Howto Web Search with .NET

Here was my initial thinking regarding database tables in my Web Search with .NET Application.  This database setup is my initial design.  It is by no means my final design.  I chose this database setup initial because I wanted to perform full text lookups on as few rows as possible and wanted to perform as few operations against the Search Results table as possible.  There are two tables in this application:

  1. Search Urls.  The Search Urls table is a list of possible URLs to search through.  This table contains a bigint primary key, the Url, ServerName, HashCode for the URL, date the row was entered. and the date the row was last updated.
  2. Search Results.  The Search Results table contains a bigint primary key, the Url, contents of URLs that have been retrieved, server name, HashCode for the URL, date the row was entered, and the date the row was last updated.

Here is how things go:

  1. Get a value from the Search Urls table.
  2. Flip the value of the UrlStatus to “SEARCHING” for that Url.
  3. Check to see if that Url has already been searched.  If so, go get another Url and start over.
  4. Retrieve the contents of that Url.  Curently, this is done using the WebClient of .NET.  This was a bad choice on my part, which will become apparent in my ThreadPool post, which is up next.
  5. Parse the Url for links and put them into the Search Urls table.  Insertion is done by a sproc which checks to see if that url already exists.
  6. Put the contents of that Url into the Search Results table.
  7. Repeat until entire Web is searched (or somebody hits the “StopSearching“ button).  ;-)

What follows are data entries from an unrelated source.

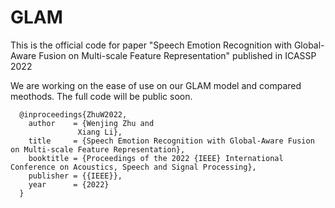# GLAM
This is the official code for paper "Speech Emotion Recognition with Global-Aware Fusion on Multi-scale Feature Representation" published in ICASSP 2022

We are working on the ease of use on our GLAM model and compared meothods. The full code will be public soon.


```
  @inproceedings{ZhuW2022,
    author    = {Wenjing Zhu and
               Xiang Li},
    title     = {Speech Emotion Recognition with Global-Aware Fusion on Multi-scale Feature Representation},
    booktitle = {Proceedings of the 2022 {IEEE} International Conference on Acoustics, Speech and Signal Processing},
    publisher = {{IEEE}},
    year      = {2022}
  }
```

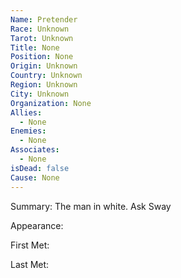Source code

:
 ```yaml
---
Name: Pretender
Race: Unknown
Tarot: Unknown
Title: None
Position: None
Origin: Unknown
Country: Unknown
Region: Unknown
City: Unknown
Organization: None
Allies:
  - None
Enemies:
  - None
Associates:
  - None
isDead: false
Cause: None
---
```

Summary:
The man in white. Ask Sway

Appearance: 

First Met: 

Last Met: 



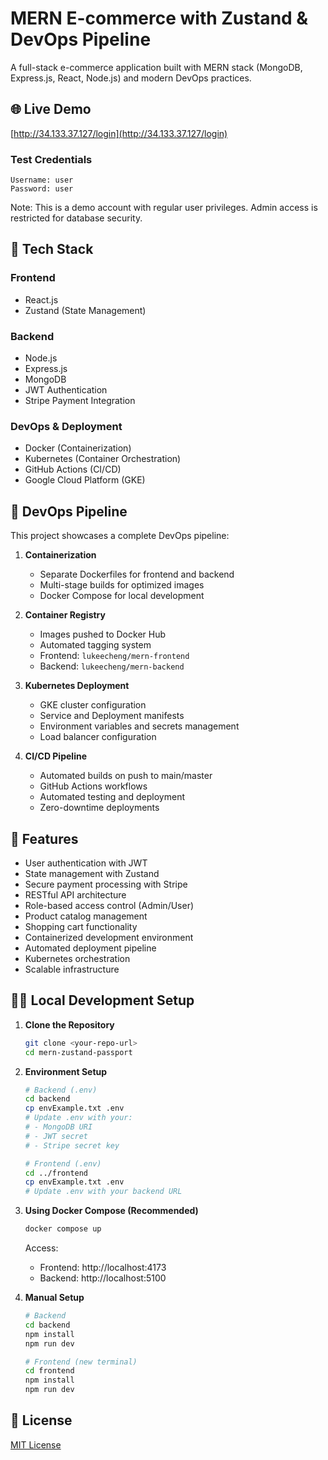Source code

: # MERN E-commerce with Zustand & DevOps Pipeline

A full-stack e-commerce application built with MERN stack (MongoDB, Express.js, React, Node.js) and modern DevOps practices.

## 🌐 Live Demo

[http://34.133.37.127/login](http://34.133.37.127/login)

### Test Credentials
```
Username: user
Password: user
```
Note: This is a demo account with regular user privileges. Admin access is restricted for database security.

## 🚀 Tech Stack

### Frontend
- React.js
- Zustand (State Management)

### Backend
- Node.js
- Express.js
- MongoDB
- JWT Authentication
- Stripe Payment Integration

### DevOps & Deployment
- Docker (Containerization)
- Kubernetes (Container Orchestration)
- GitHub Actions (CI/CD)
- Google Cloud Platform (GKE)

## 🔧 DevOps Pipeline

This project showcases a complete DevOps pipeline:

1. **Containerization**
   - Separate Dockerfiles for frontend and backend
   - Multi-stage builds for optimized images
   - Docker Compose for local development

2. **Container Registry**
   - Images pushed to Docker Hub
   - Automated tagging system
   - Frontend: `lukeecheng/mern-frontend`
   - Backend: `lukeecheng/mern-backend`

3. **Kubernetes Deployment**
   - GKE cluster configuration
   - Service and Deployment manifests
   - Environment variables and secrets management
   - Load balancer configuration

4. **CI/CD Pipeline**
   - Automated builds on push to main/master
   - GitHub Actions workflows
   - Automated testing and deployment
   - Zero-downtime deployments

## 🌟 Features

- User authentication with JWT
- State management with Zustand
- Secure payment processing with Stripe
- RESTful API architecture
- Role-based access control (Admin/User)
- Product catalog management
- Shopping cart functionality
- Containerized development environment
- Automated deployment pipeline
- Kubernetes orchestration
- Scalable infrastructure

## 🏃‍♂️ Local Development Setup

1. **Clone the Repository**
   ```bash
   git clone <your-repo-url>
   cd mern-zustand-passport
   ```

2. **Environment Setup**
   ```bash
   # Backend (.env)
   cd backend
   cp envExample.txt .env
   # Update .env with your:
   # - MongoDB URI
   # - JWT secret
   # - Stripe secret key

   # Frontend (.env)
   cd ../frontend
   cp envExample.txt .env
   # Update .env with your backend URL
   ```

3. **Using Docker Compose (Recommended)**
   ```bash
   docker compose up
   ```
   Access:
   - Frontend: http://localhost:4173
   - Backend: http://localhost:5100

4. **Manual Setup**
   ```bash
   # Backend
   cd backend
   npm install
   npm run dev

   # Frontend (new terminal)
   cd frontend
   npm install
   npm run dev
   ```

## 📝 License

[MIT License](LICENSE)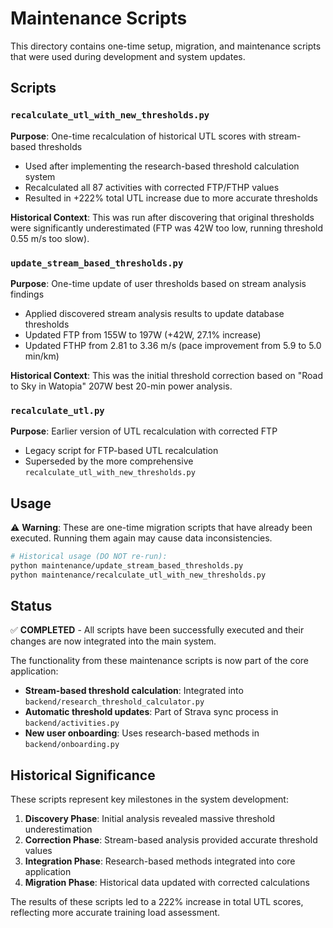 # Maintenance Scripts

This directory contains one-time setup, migration, and maintenance scripts that were used during development and system updates.

## Scripts

### `recalculate_utl_with_new_thresholds.py`
**Purpose**: One-time recalculation of historical UTL scores with stream-based thresholds
- Used after implementing the research-based threshold calculation system
- Recalculated all 87 activities with corrected FTP/FTHP values
- Resulted in +222% total UTL increase due to more accurate thresholds

**Historical Context**: This was run after discovering that original thresholds were significantly underestimated (FTP was 42W too low, running threshold 0.55 m/s too slow).

### `update_stream_based_thresholds.py`
**Purpose**: One-time update of user thresholds based on stream analysis findings
- Applied discovered stream analysis results to update database thresholds
- Updated FTP from 155W to 197W (+42W, 27.1% increase)
- Updated FTHP from 2.81 to 3.36 m/s (pace improvement from 5.9 to 5.0 min/km)

**Historical Context**: This was the initial threshold correction based on "Road to Sky in Watopia" 207W best 20-min power analysis.

### `recalculate_utl.py`
**Purpose**: Earlier version of UTL recalculation with corrected FTP
- Legacy script for FTP-based UTL recalculation
- Superseded by the more comprehensive `recalculate_utl_with_new_thresholds.py`

## Usage

⚠️ **Warning**: These are one-time migration scripts that have already been executed. Running them again may cause data inconsistencies.

```bash
# Historical usage (DO NOT re-run):
python maintenance/update_stream_based_thresholds.py
python maintenance/recalculate_utl_with_new_thresholds.py
```

## Status

✅ **COMPLETED** - All scripts have been successfully executed and their changes are now integrated into the main system.

The functionality from these maintenance scripts is now part of the core application:
- **Stream-based threshold calculation**: Integrated into `backend/research_threshold_calculator.py`
- **Automatic threshold updates**: Part of Strava sync process in `backend/activities.py`
- **New user onboarding**: Uses research-based methods in `backend/onboarding.py`

## Historical Significance

These scripts represent key milestones in the system development:

1. **Discovery Phase**: Initial analysis revealed massive threshold underestimation
2. **Correction Phase**: Stream-based analysis provided accurate threshold values  
3. **Integration Phase**: Research-based methods integrated into core application
4. **Migration Phase**: Historical data updated with corrected calculations

The results of these scripts led to a 222% increase in total UTL scores, reflecting more accurate training load assessment.
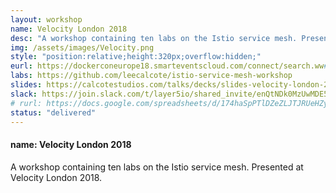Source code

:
 ```yaml
---
layout: workshop
name: Velocity London 2018
desc: "A workshop containing ten labs on the Istio service mesh. Presented at Velocity London 2018. <p>Resources posted below.</p>"
img: /assets/images/Velocity.png
style: "position:relative;height:320px;overflow:hidden;"
eurl: https://dockerconeurope18.smarteventscloud.com/connect/search.ww#loadSearch-searchPhrase=&searchType=session&tc=0&sortBy=dayTime&i(1037)=&p=
labs: https://github.com/leecalcote/istio-service-mesh-workshop
slides: https://calcotestudios.com/talks/decks/slides-velocity-london-2018-using-istio-workshop.html
slack: https://join.slack.com/t/layer5io/shared_invite/enQtNDk0MzUwMDE5MDkzLTA5ODUzNjNjOTBjMGIxM2JjOGNiM2E2YTM0OTU3NzBiOTA3NjFlMWUwOTU0MjgzMzVhMDNlZDcxYjcxYmJkYjc
# rurl: https://docs.google.com/spreadsheets/d/174haSpPTlDZeZLJTJRUeHZydgxpnTQScthtLLWMj3mc/edit?usp=sharing
status: "delivered"
---
```

<h4> name: Velocity London 2018 </h4>
A workshop containing ten labs on the Istio service mesh. Presented at Velocity London 2018. 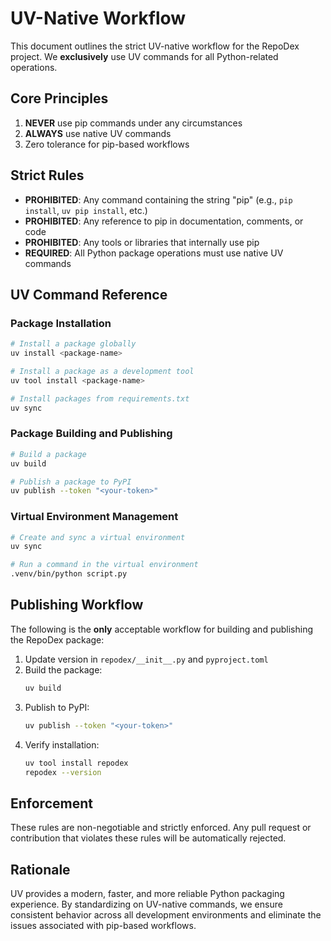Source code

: # UV-Native Workflow

This document outlines the strict UV-native workflow for the RepoDex project. We **exclusively** use UV commands for all Python-related operations.

## Core Principles

1. **NEVER** use pip commands under any circumstances
2. **ALWAYS** use native UV commands
3. Zero tolerance for pip-based workflows

## Strict Rules

- **PROHIBITED**: Any command containing the string "pip" (e.g., `pip install`, `uv pip install`, etc.)
- **PROHIBITED**: Any reference to pip in documentation, comments, or code
- **PROHIBITED**: Any tools or libraries that internally use pip
- **REQUIRED**: All Python package operations must use native UV commands

## UV Command Reference

### Package Installation

```sh
# Install a package globally
uv install <package-name>

# Install a package as a development tool
uv tool install <package-name>

# Install packages from requirements.txt
uv sync
```

### Package Building and Publishing

```sh
# Build a package
uv build

# Publish a package to PyPI
uv publish --token "<your-token>"
```

### Virtual Environment Management

```sh
# Create and sync a virtual environment
uv sync

# Run a command in the virtual environment
.venv/bin/python script.py
```

## Publishing Workflow

The following is the **only** acceptable workflow for building and publishing the RepoDex package:

1. Update version in `repodex/__init__.py` and `pyproject.toml`
2. Build the package:
   ```sh
   uv build
   ```
3. Publish to PyPI:
   ```sh
   uv publish --token "<your-token>"
   ```
4. Verify installation:
   ```sh
   uv tool install repodex
   repodex --version
   ```

## Enforcement

These rules are non-negotiable and strictly enforced. Any pull request or contribution that violates these rules will be automatically rejected.

## Rationale

UV provides a modern, faster, and more reliable Python packaging experience. By standardizing on UV-native commands, we ensure consistent behavior across all development environments and eliminate the issues associated with pip-based workflows.
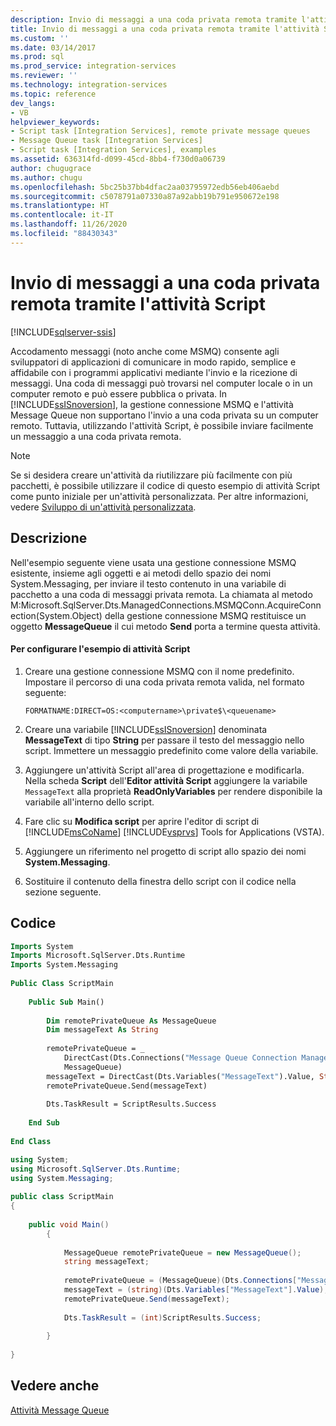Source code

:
```yaml
---
description: Invio di messaggi a una coda privata remota tramite l'attività Script
title: Invio di messaggi a una coda privata remota tramite l'attività Script | Microsoft Docs
ms.custom: ''
ms.date: 03/14/2017
ms.prod: sql
ms.prod_service: integration-services
ms.reviewer: ''
ms.technology: integration-services
ms.topic: reference
dev_langs:
- VB
helpviewer_keywords:
- Script task [Integration Services], remote private message queues
- Message Queue task [Integration Services]
- Script task [Integration Services], examples
ms.assetid: 636314fd-d099-45cd-8bb4-f730d0a06739
author: chugugrace
ms.author: chugu
ms.openlocfilehash: 5bc25b37bb4dfac2aa03795972edb56eb406aebd
ms.sourcegitcommit: c5078791a07330a87a92abb19b791e950672e198
ms.translationtype: HT
ms.contentlocale: it-IT
ms.lasthandoff: 11/26/2020
ms.locfileid: "88430343"
---
```

# <a name="sending-to-a-remote-private-message-queue-with-the-script-task"></a>Invio di messaggi a una coda privata remota tramite l'attività Script

[!INCLUDE[sqlserver-ssis](../../includes/applies-to-version/sqlserver-ssis.md)]


  Accodamento messaggi (noto anche come MSMQ) consente agli sviluppatori di applicazioni di comunicare in modo rapido, semplice e affidabile con i programmi applicativi mediante l'invio e la ricezione di messaggi. Una coda di messaggi può trovarsi nel computer locale o in un computer remoto e può essere pubblica o privata. In [!INCLUDE[ssISnoversion](../../includes/ssisnoversion-md.md)], la gestione connessione MSMQ e l'attività Message Queue non supportano l'invio a una coda privata su un computer remoto. Tuttavia, utilizzando l'attività Script, è possibile inviare facilmente un messaggio a una coda privata remota.  
  
> [!NOTE]  
>  Se si desidera creare un'attività da riutilizzare più facilmente con più pacchetti, è possibile utilizzare il codice di questo esempio di attività Script come punto iniziale per un'attività personalizzata. Per altre informazioni, vedere [Sviluppo di un'attività personalizzata](../../integration-services/extending-packages-custom-objects/task/developing-a-custom-task.md).  
  
## <a name="description"></a>Descrizione  
 Nell'esempio seguente viene usata una gestione connessione MSMQ esistente, insieme agli oggetti e ai metodi dello spazio dei nomi System.Messaging, per inviare il testo contenuto in una variabile di pacchetto a una coda di messaggi privata remota. La chiamata al metodo M:Microsoft.SqlServer.Dts.ManagedConnections.MSMQConn.AcquireConnection(System.Object) della gestione connessione MSMQ restituisce un oggetto **MessageQueue** il cui metodo **Send** porta a termine questa attività.  
  
#### <a name="to-configure-this-script-task-example"></a>Per configurare l'esempio di attività Script  
  
1.  Creare una gestione connessione MSMQ con il nome predefinito. Impostare il percorso di una coda privata remota valida, nel formato seguente:  
  
    ```  
    FORMATNAME:DIRECT=OS:<computername>\private$\<queuename>  
    ```  
  
2.  Creare una variabile [!INCLUDE[ssISnoversion](../../includes/ssisnoversion-md.md)] denominata **MessageText** di tipo **String** per passare il testo del messaggio nello script. Immettere un messaggio predefinito come valore della variabile.  
  
3.  Aggiungere un'attività Script all'area di progettazione e modificarla. Nella scheda **Script** dell'**Editor attività Script** aggiungere la variabile `MessageText` alla proprietà **ReadOnlyVariables** per rendere disponibile la variabile all'interno dello script.  
  
4.  Fare clic su **Modifica script** per aprire l'editor di script di [!INCLUDE[msCoName](../../includes/msconame-md.md)] [!INCLUDE[vsprvs](../../includes/vsprvs-md.md)] Tools for Applications (VSTA).  
  
5.  Aggiungere un riferimento nel progetto di script allo spazio dei nomi **System.Messaging**.  
  
6.  Sostituire il contenuto della finestra dello script con il codice nella sezione seguente.  
  
## <a name="code"></a>Codice  
  
```vb  
Imports System  
Imports Microsoft.SqlServer.Dts.Runtime  
Imports System.Messaging  
  
Public Class ScriptMain  
  
    Public Sub Main()  
  
        Dim remotePrivateQueue As MessageQueue  
        Dim messageText As String  
  
        remotePrivateQueue = _  
            DirectCast(Dts.Connections("Message Queue Connection Manager").AcquireConnection(Dts.Transaction), _  
            MessageQueue)  
        messageText = DirectCast(Dts.Variables("MessageText").Value, String)  
        remotePrivateQueue.Send(messageText)  
  
        Dts.TaskResult = ScriptResults.Success  
  
    End Sub  
  
End Class  
```  
  
```csharp  
using System;  
using Microsoft.SqlServer.Dts.Runtime;  
using System.Messaging;  
  
public class ScriptMain  
{  
  
    public void Main()  
        {  
  
            MessageQueue remotePrivateQueue = new MessageQueue();  
            string messageText;  
  
            remotePrivateQueue = (MessageQueue)(Dts.Connections["Message Queue Connection Manager"].AcquireConnection(Dts.Transaction) as MessageQueue);  
            messageText = (string)(Dts.Variables["MessageText"].Value);  
            remotePrivateQueue.Send(messageText);  
  
            Dts.TaskResult = (int)ScriptResults.Success;  
  
        }  
  
}  
```  
  
## <a name="see-also"></a>Vedere anche  
 [Attività Message Queue](../../integration-services/control-flow/message-queue-task.md)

On my laptop, this runs pretty well.  It fills up my cable modem at home and the DSL line at the hotel here in Washington DC, fairly quickly.  Given the limits I have and the environment I have to work with, I think performance is pretty good.  For example, this morning, when the world was fairly quiet, I was pulling back about 250 URLs per minute for insertion into the Search Results table and about 2400 Search Urls per minute into the Search Urls table.  This is with about 250,000 entries in the Search Results table and about 3.8 million in the Search Url table.  The time to add a single URL to the Search Urls table is showing up at about 10-20 msec per insert.

Wally

2 Comments

  • could you release the code in closed source

    so that some can install on pc and ftp you the results? similar toa P2P network

  • Stefan,



    Right now, I am trying to fix a few problems I have with the Search. It works pretty well, but there are some rough spots and mistakes I have made along the way. I haven't even looked at licensing issues. Don't think it would be a big money maker, but I want to make sure I do things correctly. I have to clean this stuff up, and wait on MS to release a couple of goodies. :-)



    Wally

Comments have been disabled for this content.